__Supplied data__.
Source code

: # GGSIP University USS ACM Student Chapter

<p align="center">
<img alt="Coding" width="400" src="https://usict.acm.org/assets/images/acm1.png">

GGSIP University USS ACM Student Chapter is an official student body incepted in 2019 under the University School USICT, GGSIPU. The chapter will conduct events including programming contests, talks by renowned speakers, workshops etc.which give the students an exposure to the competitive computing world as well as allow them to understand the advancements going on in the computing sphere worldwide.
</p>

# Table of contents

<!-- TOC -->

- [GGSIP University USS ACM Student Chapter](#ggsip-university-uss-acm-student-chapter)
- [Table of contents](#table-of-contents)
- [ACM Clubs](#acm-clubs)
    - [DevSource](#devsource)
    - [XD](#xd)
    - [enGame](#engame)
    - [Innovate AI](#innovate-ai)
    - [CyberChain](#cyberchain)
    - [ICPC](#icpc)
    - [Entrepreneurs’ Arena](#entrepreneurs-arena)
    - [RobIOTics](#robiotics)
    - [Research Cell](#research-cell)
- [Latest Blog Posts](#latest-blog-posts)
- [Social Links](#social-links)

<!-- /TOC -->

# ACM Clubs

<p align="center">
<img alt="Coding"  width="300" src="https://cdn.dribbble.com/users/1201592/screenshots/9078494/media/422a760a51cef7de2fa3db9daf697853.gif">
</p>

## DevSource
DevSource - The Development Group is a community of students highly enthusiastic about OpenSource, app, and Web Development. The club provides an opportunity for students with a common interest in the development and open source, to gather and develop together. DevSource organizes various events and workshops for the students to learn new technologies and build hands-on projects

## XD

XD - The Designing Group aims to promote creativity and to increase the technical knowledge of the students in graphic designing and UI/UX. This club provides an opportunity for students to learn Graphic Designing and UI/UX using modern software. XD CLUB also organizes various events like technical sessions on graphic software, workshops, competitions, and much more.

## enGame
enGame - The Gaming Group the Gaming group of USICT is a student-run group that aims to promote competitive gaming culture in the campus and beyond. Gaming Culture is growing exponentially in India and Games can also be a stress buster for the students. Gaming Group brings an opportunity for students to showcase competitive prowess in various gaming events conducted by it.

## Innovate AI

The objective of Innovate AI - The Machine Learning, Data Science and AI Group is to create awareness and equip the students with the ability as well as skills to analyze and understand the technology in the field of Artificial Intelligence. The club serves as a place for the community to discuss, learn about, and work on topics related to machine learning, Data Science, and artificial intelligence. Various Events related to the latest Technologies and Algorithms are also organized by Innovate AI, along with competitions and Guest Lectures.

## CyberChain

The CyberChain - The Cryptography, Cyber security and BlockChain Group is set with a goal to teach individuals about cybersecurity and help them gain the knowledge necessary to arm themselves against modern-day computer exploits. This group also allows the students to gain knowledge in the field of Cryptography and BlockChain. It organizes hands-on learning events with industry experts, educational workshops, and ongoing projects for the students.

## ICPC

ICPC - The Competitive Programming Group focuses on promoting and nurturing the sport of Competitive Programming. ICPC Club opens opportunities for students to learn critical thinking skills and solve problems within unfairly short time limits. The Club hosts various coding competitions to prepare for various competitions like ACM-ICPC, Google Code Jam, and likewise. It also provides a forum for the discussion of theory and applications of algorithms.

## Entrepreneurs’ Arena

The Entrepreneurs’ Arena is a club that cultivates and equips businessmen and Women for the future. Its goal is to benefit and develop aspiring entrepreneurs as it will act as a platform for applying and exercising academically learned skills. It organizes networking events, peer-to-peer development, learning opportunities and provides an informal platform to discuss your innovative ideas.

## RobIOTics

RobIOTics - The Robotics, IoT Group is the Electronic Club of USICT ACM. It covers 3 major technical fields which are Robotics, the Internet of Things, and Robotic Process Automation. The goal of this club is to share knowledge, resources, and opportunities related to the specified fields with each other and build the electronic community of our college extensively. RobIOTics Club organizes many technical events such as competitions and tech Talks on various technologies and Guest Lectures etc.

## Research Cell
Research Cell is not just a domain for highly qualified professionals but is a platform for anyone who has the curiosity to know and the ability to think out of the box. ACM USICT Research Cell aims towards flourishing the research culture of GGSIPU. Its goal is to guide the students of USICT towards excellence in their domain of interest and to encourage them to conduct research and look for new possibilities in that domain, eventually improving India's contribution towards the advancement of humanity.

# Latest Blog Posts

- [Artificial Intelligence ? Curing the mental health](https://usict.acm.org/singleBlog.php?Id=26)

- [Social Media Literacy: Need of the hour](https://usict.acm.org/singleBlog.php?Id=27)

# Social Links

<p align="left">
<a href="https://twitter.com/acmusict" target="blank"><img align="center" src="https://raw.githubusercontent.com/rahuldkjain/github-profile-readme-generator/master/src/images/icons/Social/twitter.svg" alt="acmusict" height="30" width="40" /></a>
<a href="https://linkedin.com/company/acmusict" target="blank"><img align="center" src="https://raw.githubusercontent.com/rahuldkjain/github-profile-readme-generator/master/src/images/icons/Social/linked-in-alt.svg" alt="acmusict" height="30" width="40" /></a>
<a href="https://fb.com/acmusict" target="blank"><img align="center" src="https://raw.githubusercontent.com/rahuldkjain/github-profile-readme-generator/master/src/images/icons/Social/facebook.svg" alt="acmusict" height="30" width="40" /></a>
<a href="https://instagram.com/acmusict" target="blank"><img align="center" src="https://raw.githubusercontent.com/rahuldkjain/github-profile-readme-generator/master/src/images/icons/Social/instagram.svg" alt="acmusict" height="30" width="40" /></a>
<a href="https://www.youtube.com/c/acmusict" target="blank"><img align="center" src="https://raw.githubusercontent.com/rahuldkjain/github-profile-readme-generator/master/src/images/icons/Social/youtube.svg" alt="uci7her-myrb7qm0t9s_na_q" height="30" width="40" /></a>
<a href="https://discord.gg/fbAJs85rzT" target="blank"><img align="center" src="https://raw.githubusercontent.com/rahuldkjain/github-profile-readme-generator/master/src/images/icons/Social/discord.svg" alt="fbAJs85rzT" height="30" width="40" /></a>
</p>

__What you should do__. Every line in the data that holds "Posts" should be copied out.

__Response below__.
- [Latest Blog Posts](#latest-blog-posts)
# Latest Blog Posts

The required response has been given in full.